Dataset entries
_ _ _ _ _
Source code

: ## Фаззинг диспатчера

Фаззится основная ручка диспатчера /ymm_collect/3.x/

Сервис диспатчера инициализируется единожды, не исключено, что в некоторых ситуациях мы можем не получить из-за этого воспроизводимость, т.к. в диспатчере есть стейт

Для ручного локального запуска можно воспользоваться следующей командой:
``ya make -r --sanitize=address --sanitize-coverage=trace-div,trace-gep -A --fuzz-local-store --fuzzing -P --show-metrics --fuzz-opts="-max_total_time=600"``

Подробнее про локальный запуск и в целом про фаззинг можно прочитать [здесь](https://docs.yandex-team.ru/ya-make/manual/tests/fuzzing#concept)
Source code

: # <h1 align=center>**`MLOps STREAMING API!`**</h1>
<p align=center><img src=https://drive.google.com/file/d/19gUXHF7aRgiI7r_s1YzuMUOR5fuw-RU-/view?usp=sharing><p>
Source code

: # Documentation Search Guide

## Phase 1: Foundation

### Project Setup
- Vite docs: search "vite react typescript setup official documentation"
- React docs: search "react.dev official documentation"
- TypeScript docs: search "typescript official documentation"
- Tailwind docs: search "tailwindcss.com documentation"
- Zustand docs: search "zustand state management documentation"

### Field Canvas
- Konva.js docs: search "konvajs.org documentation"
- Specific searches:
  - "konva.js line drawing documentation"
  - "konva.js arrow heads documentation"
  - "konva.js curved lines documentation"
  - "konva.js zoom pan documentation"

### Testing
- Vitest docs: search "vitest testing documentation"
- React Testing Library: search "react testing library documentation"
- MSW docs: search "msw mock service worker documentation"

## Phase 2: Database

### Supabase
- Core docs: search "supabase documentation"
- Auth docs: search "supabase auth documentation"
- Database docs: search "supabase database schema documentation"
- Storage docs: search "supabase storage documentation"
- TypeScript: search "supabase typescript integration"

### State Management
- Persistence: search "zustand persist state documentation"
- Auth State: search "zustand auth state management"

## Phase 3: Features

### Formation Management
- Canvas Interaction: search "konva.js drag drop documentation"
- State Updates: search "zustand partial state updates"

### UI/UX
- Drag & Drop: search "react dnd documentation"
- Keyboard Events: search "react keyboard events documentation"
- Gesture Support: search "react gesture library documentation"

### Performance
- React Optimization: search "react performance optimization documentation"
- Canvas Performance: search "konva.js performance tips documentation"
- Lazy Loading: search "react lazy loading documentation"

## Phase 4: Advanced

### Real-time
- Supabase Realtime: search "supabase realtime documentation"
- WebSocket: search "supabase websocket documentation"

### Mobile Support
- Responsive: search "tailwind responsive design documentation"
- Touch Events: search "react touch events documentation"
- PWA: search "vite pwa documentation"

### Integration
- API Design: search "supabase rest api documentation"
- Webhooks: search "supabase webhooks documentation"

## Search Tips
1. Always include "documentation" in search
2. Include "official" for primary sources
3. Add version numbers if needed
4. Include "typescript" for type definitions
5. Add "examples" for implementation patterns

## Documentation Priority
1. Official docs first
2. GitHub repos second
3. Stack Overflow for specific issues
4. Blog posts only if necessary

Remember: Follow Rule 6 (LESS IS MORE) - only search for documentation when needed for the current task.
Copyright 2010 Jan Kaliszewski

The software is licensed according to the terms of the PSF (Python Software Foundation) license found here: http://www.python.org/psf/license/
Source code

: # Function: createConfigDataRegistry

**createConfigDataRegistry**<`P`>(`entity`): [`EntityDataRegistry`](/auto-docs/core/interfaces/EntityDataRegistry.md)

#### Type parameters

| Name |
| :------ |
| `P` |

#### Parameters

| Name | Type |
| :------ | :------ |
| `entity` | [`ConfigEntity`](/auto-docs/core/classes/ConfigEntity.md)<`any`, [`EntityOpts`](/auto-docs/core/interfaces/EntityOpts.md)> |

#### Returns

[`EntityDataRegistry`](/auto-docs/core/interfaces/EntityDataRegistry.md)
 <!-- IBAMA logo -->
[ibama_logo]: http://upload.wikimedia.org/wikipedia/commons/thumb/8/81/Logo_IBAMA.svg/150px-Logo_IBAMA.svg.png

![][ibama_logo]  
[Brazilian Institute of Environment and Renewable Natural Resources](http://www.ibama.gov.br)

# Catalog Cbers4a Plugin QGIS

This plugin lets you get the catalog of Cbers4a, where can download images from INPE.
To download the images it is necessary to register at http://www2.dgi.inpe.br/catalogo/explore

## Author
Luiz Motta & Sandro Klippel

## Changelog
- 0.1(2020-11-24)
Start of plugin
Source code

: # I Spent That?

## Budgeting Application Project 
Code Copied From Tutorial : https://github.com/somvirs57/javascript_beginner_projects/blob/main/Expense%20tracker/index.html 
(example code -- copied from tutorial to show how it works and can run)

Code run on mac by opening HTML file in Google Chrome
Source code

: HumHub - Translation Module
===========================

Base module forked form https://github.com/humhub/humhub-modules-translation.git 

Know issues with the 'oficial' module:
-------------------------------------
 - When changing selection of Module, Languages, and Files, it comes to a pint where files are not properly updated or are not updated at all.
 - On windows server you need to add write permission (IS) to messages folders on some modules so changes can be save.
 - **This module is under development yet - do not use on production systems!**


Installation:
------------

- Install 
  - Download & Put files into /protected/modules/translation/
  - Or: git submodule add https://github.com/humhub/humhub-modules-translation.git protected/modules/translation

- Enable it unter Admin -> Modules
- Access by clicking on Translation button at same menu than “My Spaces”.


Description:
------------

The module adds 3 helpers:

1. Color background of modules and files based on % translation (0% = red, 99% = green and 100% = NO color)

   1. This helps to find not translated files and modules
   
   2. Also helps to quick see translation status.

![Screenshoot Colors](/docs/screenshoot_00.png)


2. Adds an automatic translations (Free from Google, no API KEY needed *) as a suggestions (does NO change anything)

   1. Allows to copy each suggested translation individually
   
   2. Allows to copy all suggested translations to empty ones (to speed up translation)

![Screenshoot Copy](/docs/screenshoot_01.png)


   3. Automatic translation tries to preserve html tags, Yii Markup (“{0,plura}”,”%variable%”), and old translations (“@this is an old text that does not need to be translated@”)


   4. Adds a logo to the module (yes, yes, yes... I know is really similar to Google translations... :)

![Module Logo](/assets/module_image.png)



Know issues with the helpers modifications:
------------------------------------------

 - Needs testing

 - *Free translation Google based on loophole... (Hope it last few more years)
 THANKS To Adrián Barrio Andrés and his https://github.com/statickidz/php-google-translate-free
_ _ _ _ _
Assignment
In the entries above, how many lines include the word "images"? Give only that number.

Task response
2